WORK ITEM –
Comb the records below for the string "installer" and copy each line where it turns up.

DATA FOR THE TASK –
________________________________________

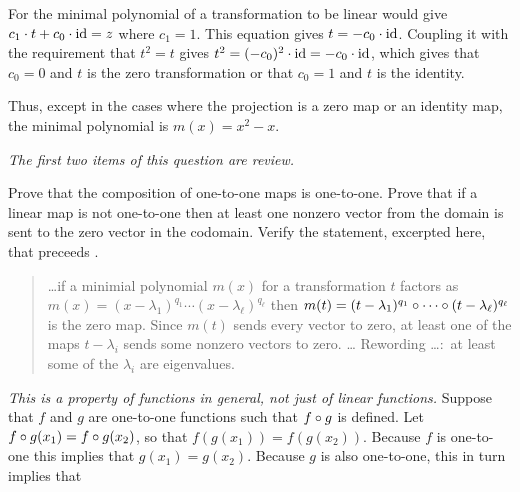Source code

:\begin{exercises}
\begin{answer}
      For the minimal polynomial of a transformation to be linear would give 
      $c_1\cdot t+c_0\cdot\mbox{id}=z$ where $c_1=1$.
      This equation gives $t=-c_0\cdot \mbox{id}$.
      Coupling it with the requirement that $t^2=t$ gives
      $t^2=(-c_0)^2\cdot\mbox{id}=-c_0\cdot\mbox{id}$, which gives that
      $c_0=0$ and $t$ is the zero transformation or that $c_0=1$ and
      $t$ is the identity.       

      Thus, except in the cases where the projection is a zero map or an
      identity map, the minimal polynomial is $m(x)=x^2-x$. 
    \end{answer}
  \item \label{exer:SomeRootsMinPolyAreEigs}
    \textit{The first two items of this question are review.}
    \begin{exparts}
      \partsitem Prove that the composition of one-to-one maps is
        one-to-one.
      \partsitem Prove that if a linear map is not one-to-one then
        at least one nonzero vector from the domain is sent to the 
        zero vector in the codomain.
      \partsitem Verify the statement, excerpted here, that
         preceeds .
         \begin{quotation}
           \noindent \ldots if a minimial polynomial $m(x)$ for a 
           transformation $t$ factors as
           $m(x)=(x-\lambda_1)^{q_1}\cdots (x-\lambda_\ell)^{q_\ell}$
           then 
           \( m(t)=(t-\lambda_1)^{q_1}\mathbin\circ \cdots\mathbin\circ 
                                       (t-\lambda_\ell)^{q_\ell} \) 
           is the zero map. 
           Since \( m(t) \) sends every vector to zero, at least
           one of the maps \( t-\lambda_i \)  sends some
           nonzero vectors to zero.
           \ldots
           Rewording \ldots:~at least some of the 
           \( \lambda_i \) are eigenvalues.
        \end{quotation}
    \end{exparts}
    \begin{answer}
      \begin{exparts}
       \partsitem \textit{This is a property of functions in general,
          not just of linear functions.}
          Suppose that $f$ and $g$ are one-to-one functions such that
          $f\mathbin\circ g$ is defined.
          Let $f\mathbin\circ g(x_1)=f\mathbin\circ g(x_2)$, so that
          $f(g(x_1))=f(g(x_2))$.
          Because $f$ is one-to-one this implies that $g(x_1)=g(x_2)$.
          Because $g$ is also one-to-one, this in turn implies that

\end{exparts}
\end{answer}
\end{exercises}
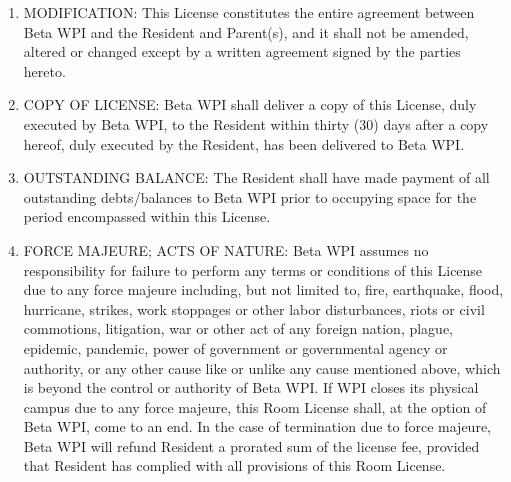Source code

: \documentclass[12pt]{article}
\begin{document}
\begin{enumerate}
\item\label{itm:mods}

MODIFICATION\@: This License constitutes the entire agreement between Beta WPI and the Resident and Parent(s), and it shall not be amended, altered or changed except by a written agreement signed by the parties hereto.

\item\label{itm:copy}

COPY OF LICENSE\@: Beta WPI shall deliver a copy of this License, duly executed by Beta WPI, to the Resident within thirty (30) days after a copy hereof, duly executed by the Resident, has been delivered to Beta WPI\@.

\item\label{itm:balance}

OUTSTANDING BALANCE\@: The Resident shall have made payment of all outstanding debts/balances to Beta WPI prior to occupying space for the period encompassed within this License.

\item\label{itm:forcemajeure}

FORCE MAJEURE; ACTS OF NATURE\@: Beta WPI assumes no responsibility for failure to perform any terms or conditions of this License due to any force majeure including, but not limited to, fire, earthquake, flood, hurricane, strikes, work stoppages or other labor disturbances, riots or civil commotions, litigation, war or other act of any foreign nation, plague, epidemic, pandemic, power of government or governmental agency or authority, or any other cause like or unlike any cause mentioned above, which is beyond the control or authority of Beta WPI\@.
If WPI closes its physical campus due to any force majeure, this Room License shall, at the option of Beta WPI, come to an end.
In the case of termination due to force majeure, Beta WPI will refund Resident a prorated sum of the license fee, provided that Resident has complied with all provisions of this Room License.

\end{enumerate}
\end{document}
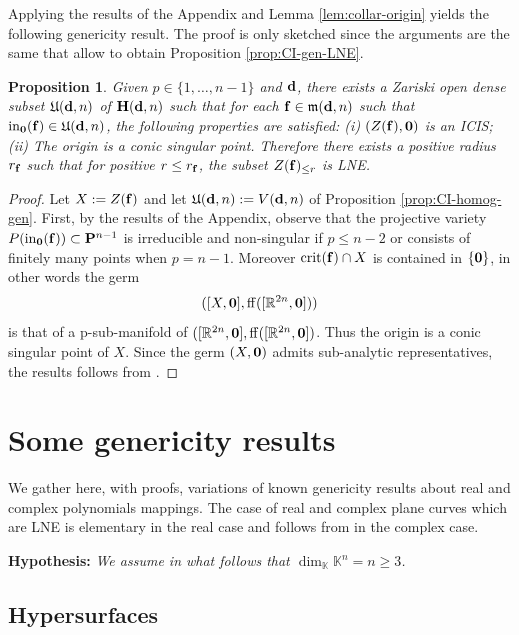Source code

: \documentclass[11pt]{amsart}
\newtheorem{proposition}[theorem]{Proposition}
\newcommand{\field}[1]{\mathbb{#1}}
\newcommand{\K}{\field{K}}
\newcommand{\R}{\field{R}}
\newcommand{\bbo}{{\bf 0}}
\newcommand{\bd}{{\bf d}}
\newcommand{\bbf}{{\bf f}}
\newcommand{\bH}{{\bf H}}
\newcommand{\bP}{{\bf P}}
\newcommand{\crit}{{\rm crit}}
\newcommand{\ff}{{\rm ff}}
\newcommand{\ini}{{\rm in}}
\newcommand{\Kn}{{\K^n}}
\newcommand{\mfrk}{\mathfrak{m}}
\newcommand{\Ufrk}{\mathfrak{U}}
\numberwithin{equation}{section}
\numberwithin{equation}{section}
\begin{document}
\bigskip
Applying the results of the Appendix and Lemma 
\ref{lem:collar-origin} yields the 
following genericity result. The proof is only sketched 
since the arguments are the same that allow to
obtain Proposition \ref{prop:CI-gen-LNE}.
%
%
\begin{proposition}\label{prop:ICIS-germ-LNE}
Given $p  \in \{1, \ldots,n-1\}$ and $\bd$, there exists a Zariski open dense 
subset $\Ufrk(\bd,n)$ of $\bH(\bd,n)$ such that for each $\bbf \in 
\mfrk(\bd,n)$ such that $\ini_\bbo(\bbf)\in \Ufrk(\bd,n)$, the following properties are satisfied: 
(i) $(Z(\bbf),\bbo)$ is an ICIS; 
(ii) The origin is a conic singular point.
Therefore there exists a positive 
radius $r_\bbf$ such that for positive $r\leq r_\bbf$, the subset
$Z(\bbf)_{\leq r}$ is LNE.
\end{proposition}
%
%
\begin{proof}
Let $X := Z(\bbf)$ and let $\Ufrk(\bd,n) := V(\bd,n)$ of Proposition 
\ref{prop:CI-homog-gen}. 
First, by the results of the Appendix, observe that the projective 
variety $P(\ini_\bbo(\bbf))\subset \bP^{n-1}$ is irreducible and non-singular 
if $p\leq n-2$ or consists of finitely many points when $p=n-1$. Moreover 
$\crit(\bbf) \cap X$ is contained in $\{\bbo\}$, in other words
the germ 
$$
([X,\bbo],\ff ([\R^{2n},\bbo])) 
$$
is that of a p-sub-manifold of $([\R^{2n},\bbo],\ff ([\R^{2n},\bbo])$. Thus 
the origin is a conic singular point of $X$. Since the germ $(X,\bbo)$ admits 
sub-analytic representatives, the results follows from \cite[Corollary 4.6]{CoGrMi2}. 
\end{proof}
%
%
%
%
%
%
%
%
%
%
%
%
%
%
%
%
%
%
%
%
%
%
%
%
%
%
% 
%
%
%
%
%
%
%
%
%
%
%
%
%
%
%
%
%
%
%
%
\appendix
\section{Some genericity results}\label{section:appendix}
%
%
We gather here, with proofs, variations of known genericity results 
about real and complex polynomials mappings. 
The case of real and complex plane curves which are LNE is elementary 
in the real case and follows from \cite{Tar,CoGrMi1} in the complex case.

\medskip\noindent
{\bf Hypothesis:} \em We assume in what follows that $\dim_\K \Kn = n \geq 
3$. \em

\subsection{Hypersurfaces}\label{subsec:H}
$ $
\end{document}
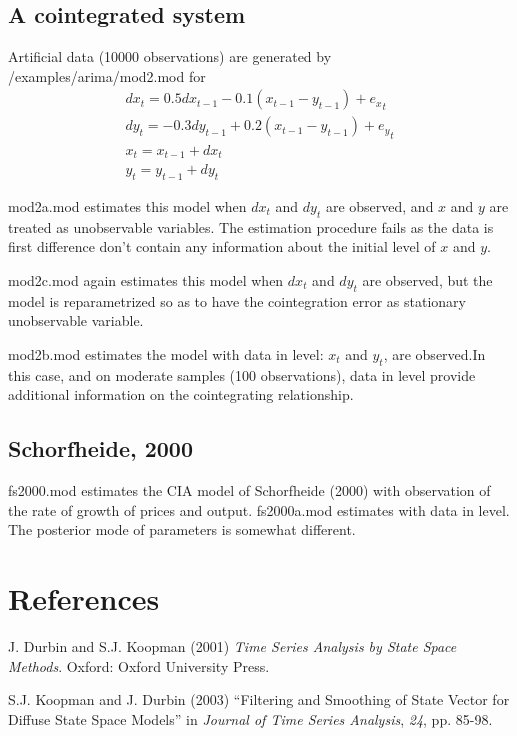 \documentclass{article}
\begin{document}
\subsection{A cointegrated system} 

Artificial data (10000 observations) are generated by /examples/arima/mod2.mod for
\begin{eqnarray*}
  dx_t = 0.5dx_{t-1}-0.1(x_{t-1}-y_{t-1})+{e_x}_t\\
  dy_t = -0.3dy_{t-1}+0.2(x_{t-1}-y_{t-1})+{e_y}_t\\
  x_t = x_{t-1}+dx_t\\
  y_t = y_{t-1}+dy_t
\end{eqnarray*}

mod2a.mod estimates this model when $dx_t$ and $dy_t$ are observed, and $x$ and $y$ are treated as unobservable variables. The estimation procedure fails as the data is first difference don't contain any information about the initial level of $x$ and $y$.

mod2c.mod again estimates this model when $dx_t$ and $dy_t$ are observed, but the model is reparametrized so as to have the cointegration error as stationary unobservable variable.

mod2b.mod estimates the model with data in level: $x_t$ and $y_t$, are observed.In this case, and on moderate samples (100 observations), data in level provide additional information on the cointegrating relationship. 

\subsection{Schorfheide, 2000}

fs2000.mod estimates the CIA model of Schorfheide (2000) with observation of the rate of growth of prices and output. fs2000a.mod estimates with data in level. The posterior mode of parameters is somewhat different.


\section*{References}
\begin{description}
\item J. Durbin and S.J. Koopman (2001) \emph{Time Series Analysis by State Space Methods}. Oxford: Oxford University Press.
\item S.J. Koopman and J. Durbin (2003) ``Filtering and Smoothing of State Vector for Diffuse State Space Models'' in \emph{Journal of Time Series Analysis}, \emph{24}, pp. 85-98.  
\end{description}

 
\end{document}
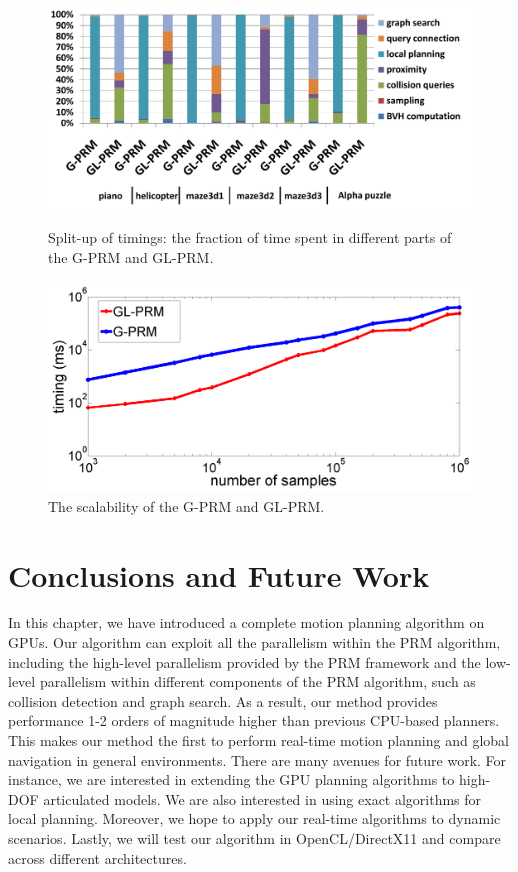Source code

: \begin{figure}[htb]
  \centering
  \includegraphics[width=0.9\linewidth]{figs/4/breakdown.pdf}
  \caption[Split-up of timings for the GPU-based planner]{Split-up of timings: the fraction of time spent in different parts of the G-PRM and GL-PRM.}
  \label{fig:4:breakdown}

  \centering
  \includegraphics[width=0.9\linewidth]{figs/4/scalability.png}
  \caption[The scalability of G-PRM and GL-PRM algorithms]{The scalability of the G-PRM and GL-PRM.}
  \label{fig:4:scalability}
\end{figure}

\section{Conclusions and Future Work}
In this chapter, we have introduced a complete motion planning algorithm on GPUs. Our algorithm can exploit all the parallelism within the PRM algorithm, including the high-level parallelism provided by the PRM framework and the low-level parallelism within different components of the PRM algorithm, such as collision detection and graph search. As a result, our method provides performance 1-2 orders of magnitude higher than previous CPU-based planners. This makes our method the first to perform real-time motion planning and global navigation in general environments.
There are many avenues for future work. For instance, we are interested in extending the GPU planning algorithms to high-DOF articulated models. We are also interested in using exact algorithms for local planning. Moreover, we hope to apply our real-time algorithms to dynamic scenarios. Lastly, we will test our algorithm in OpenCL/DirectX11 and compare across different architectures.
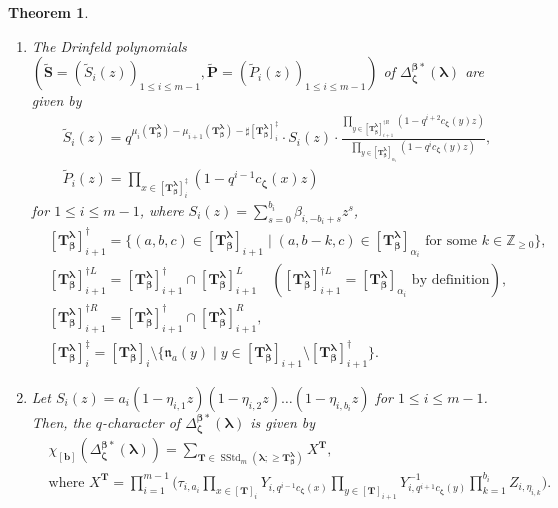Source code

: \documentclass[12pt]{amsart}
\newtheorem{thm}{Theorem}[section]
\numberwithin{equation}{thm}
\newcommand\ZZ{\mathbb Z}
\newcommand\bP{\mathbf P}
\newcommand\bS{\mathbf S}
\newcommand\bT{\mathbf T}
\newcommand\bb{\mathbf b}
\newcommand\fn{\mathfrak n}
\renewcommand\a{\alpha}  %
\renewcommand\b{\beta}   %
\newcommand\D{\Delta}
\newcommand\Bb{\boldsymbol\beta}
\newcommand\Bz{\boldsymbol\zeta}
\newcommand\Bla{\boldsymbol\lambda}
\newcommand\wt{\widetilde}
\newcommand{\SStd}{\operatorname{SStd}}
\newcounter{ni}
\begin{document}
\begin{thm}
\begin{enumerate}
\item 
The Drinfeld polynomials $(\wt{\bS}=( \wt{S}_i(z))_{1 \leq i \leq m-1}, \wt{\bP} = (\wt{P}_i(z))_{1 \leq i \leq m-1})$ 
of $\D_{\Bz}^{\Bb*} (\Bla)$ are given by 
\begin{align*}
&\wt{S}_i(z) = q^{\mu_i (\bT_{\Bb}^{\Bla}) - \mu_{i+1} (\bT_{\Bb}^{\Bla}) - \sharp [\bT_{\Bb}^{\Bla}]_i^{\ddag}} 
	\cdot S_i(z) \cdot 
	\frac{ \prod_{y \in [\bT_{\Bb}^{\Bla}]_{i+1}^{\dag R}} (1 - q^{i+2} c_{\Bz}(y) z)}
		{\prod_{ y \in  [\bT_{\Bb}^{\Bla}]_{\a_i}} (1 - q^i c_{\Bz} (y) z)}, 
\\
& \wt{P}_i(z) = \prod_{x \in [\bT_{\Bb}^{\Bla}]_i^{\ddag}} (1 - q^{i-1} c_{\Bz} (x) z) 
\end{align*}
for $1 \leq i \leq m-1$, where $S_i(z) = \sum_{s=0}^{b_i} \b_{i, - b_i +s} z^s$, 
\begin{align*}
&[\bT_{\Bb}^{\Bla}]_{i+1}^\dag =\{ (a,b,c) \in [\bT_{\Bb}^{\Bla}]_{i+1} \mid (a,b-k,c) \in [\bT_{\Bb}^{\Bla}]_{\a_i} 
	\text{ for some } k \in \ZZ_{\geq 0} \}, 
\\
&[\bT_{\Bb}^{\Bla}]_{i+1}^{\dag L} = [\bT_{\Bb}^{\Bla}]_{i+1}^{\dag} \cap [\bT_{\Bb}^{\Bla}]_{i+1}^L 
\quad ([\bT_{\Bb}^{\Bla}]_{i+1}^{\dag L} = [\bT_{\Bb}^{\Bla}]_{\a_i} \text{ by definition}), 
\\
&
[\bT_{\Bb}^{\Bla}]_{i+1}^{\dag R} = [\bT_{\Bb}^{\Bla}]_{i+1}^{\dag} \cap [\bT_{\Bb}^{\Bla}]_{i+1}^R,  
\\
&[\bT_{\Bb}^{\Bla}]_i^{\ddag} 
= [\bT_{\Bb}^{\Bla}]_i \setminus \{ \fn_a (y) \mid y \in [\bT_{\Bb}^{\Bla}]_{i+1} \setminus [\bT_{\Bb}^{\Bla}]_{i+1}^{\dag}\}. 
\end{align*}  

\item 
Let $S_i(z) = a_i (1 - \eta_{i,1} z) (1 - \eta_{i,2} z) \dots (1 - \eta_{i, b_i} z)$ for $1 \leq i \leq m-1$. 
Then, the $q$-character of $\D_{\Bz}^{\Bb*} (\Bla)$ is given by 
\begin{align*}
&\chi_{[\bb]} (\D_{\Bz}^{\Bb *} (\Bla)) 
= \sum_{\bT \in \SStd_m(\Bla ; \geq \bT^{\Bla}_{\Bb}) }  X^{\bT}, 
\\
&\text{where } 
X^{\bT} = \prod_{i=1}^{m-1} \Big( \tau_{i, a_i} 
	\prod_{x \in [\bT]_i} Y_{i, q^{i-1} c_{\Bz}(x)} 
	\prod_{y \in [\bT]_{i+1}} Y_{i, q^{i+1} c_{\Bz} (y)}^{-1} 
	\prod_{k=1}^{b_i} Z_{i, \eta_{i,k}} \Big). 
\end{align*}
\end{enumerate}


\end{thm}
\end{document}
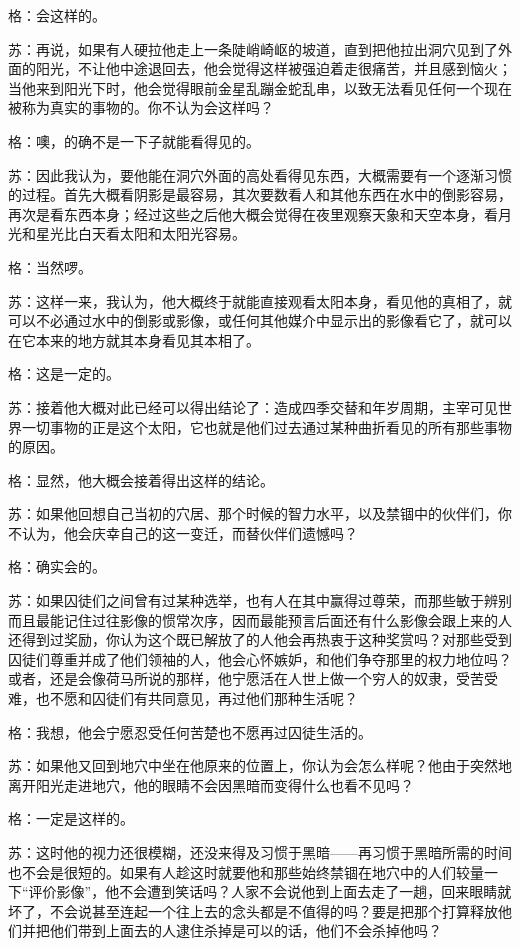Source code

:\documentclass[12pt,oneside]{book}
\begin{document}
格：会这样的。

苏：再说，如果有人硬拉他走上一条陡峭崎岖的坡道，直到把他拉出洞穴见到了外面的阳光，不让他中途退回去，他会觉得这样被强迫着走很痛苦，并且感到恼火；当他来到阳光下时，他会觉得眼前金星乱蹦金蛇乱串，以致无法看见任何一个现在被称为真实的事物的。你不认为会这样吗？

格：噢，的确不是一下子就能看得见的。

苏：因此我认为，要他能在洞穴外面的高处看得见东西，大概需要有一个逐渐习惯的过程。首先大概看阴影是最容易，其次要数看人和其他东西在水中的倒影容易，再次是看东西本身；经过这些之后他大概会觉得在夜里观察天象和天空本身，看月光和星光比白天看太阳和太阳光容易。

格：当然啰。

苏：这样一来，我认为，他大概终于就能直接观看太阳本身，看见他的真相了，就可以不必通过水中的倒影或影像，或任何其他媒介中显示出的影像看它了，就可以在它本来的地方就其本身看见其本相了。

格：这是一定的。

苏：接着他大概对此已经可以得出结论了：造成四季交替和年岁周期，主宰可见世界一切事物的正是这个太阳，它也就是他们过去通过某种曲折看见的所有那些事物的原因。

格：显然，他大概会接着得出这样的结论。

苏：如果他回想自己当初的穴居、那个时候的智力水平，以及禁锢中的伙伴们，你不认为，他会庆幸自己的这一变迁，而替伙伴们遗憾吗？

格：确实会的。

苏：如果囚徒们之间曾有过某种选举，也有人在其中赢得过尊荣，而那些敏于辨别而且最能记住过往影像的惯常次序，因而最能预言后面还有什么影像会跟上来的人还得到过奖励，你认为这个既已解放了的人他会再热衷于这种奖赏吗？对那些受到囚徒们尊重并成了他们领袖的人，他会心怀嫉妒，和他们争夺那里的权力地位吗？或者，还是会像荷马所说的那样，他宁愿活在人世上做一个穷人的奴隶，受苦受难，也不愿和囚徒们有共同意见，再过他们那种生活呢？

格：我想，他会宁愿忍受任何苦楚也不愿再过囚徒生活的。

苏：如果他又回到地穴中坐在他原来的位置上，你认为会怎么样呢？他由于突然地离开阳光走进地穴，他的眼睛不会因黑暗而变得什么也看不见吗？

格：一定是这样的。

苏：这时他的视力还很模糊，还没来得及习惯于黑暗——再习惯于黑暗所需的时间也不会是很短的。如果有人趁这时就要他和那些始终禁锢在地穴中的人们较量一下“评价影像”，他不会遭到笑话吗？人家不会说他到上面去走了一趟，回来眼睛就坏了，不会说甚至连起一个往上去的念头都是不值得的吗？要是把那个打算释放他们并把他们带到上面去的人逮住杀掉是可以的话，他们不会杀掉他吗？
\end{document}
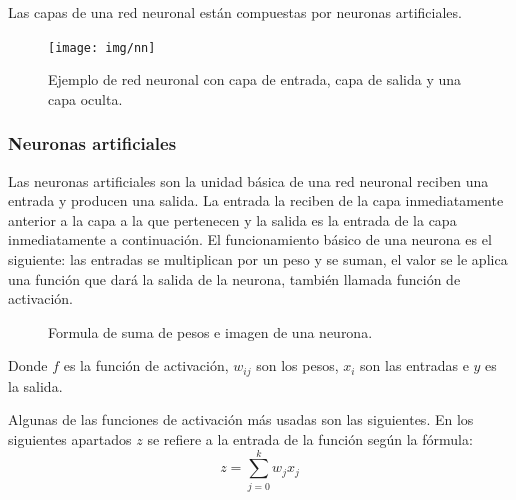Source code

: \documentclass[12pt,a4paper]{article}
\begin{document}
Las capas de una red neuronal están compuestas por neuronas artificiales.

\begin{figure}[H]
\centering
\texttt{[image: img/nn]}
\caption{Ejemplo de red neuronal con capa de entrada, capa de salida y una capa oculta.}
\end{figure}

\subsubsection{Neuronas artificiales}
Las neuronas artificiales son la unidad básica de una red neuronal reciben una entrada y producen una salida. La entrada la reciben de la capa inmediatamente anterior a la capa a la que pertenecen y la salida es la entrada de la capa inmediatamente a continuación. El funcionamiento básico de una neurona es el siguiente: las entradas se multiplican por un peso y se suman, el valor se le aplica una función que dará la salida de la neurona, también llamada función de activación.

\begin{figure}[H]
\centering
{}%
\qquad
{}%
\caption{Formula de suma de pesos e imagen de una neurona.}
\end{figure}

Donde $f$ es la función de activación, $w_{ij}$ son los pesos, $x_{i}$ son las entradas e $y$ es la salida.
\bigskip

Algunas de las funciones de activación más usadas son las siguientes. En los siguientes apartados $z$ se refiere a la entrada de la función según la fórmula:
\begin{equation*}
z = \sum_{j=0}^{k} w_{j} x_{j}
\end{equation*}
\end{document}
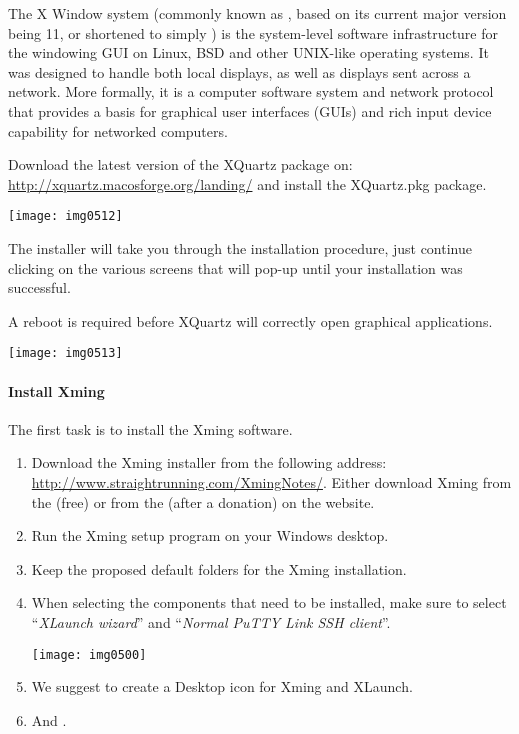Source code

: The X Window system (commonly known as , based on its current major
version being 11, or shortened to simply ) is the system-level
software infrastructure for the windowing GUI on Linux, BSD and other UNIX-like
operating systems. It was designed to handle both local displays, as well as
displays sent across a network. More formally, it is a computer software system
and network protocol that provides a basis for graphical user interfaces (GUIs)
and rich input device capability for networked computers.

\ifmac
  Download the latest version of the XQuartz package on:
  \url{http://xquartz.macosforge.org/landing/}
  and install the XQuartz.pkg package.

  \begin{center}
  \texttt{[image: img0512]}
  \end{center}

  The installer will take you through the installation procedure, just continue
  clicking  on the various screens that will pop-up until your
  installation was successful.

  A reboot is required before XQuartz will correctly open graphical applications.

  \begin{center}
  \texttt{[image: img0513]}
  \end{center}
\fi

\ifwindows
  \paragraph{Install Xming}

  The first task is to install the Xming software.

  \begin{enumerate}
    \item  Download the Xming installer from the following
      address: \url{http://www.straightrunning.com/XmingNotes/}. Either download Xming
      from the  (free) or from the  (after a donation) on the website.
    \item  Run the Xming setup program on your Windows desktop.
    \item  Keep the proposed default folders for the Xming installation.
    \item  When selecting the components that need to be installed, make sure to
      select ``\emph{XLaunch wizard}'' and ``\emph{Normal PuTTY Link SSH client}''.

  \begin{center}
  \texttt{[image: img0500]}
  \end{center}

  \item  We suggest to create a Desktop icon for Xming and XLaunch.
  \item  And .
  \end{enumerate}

________________________________________

EXERCISE OUTPUT –
  The installer will take you through the installation procedure, just continue
    \item  Download the Xming installer from the following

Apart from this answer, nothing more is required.